Restaurant traditions old enough to merit a Ken Burns mini-series were all but given last rites this week, victims of new requirements for survival in a business that once revered its customs. Consider, for instance, the research finding that tipping might as well contemplate its last meal. And what’s this business of being bluntly candid while talking to investors?
Read on for a dizzying preview of where the industry might be headed after compass readings of the last seven days.
1. Tipping’s tipping point?
Despite the resumption of tipping by several high-profile experimenters with other ways of compensating servers, gratuities are on their way out, suggests a head-spinning research tidbit from American Express. The credit card company found that 18 percent of restaurants have already discontinued tipping—apparently quietly, without all the hoopla that accompanied the switch by marquee names like Danny Meyer or the Ivar’s group. Even more startling: 29 percent plan to drop tipping, according to the survey.
For the math-challenged, that means 47 percent of restaurants are exploring alternate forms of server compensation.
3. OMG! ICYMI, BK is LMFAO
Restaurant apps are so yesterday. This week, Burger King provided a glimpse of order placement in the future, a mashup of social media and messaging that might have Domino’s shaking in fear it’s fallen behind the times. Technophiles are buzzing over the burger chain’s experiment with Messenger, the chat program that allows Facebook users to text back and forth without leaving that environment.

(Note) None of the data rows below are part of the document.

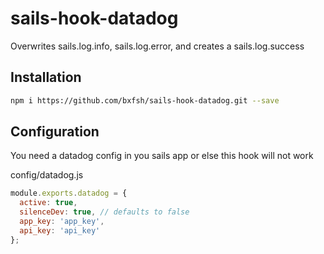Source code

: # sails-hook-datadog
Overwrites sails.log.info, sails.log.error, and creates a sails.log.success

## Installation

``` bash
npm i https://github.com/bxfsh/sails-hook-datadog.git --save
```

## Configuration

You need a datadog config in you sails app or else this hook will not work

config/datadog.js
```js
module.exports.datadog = {
  active: true,
  silenceDev: true, // defaults to false
  app_key: 'app_key',
  api_key: 'api_key'
};
```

A bot presented as a chat screen takes consumers through the ordering process, displaying the choices via a visual menu that rotates horizontally. Then the patron is given a choice of restaurants where the order can be retrieved, and an option to prepay for the meal online.
You can see it for yourself here.
The home of the Whopper is the latest entrant in a parade of chains turning to social media as the next ordering channel. Domino’s lets frequent customers order a pie by texting an emoji, and Taco Bell is tinkering with a bot integrated into Slack, a chat medium for members of the same company.

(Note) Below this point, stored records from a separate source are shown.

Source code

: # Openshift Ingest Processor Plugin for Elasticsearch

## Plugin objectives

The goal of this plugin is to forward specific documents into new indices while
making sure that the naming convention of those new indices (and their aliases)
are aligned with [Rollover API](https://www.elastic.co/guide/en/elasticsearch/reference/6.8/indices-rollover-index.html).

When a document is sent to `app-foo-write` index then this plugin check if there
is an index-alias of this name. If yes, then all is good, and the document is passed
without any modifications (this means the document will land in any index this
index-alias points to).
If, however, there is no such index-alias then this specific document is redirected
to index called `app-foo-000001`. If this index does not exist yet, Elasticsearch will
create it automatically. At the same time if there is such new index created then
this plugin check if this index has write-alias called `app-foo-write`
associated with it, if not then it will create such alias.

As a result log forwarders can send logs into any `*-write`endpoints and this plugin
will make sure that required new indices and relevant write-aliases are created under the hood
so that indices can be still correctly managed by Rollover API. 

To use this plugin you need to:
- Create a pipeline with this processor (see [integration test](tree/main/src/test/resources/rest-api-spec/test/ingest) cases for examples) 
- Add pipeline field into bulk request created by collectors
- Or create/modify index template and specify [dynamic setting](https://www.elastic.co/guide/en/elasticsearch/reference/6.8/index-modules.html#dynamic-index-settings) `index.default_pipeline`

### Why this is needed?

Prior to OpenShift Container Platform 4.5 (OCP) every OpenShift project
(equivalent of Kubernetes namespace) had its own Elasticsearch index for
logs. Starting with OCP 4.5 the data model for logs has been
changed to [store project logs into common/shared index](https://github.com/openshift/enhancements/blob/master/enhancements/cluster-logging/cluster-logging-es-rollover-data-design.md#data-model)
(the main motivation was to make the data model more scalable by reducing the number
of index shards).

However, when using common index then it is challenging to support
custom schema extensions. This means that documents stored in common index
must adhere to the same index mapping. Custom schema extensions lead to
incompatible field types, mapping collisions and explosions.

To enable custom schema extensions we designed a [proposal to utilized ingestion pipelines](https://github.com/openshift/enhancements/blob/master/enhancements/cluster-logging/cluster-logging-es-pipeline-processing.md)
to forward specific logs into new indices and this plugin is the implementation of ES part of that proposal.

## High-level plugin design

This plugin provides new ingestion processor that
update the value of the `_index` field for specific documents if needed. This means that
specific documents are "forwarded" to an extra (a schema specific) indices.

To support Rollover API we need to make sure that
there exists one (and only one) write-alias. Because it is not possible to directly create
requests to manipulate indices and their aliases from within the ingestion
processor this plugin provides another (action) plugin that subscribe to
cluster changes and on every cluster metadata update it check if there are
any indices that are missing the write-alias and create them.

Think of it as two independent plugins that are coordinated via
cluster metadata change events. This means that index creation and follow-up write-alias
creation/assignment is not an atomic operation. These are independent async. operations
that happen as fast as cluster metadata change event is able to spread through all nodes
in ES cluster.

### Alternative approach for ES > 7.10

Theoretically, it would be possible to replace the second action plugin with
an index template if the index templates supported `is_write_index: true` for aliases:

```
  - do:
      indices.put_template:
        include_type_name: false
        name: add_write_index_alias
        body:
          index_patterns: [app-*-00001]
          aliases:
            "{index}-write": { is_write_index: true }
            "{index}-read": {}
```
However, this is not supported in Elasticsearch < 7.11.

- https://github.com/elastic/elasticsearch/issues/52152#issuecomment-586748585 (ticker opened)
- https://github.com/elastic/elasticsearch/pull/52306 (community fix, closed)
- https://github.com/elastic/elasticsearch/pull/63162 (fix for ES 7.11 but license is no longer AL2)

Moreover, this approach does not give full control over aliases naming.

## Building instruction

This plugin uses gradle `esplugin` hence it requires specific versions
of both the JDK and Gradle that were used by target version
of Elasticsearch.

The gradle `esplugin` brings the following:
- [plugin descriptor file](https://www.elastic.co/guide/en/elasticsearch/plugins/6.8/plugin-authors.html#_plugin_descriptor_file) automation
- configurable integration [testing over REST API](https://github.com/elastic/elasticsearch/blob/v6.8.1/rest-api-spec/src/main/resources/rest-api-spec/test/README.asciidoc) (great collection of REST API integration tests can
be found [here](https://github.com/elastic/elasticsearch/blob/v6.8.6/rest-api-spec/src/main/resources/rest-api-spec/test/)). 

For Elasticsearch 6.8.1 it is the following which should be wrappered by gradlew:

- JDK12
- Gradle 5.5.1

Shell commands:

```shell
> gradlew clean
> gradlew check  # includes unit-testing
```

Treading on the sneaker market: The other shoe drops
Earlier this week, we reported on Krispy Kreme’s tie-in with a new sneaker from Nike. This week, it’s Starbucks that’s lacing up for a deal with the footwear powerhouse. The newest basketball shoe to come out of the box for Nike is the SB Dunk Low. The sole is Starbucks green, and the uppers are coffee-colored, with white swirls that could be taken as a shots of creamer.
Promotional photos show the shoes positioned in front of Starbucks cups and a pile of beans.
The Starbucks Dunk Lows sell for $100 a pair.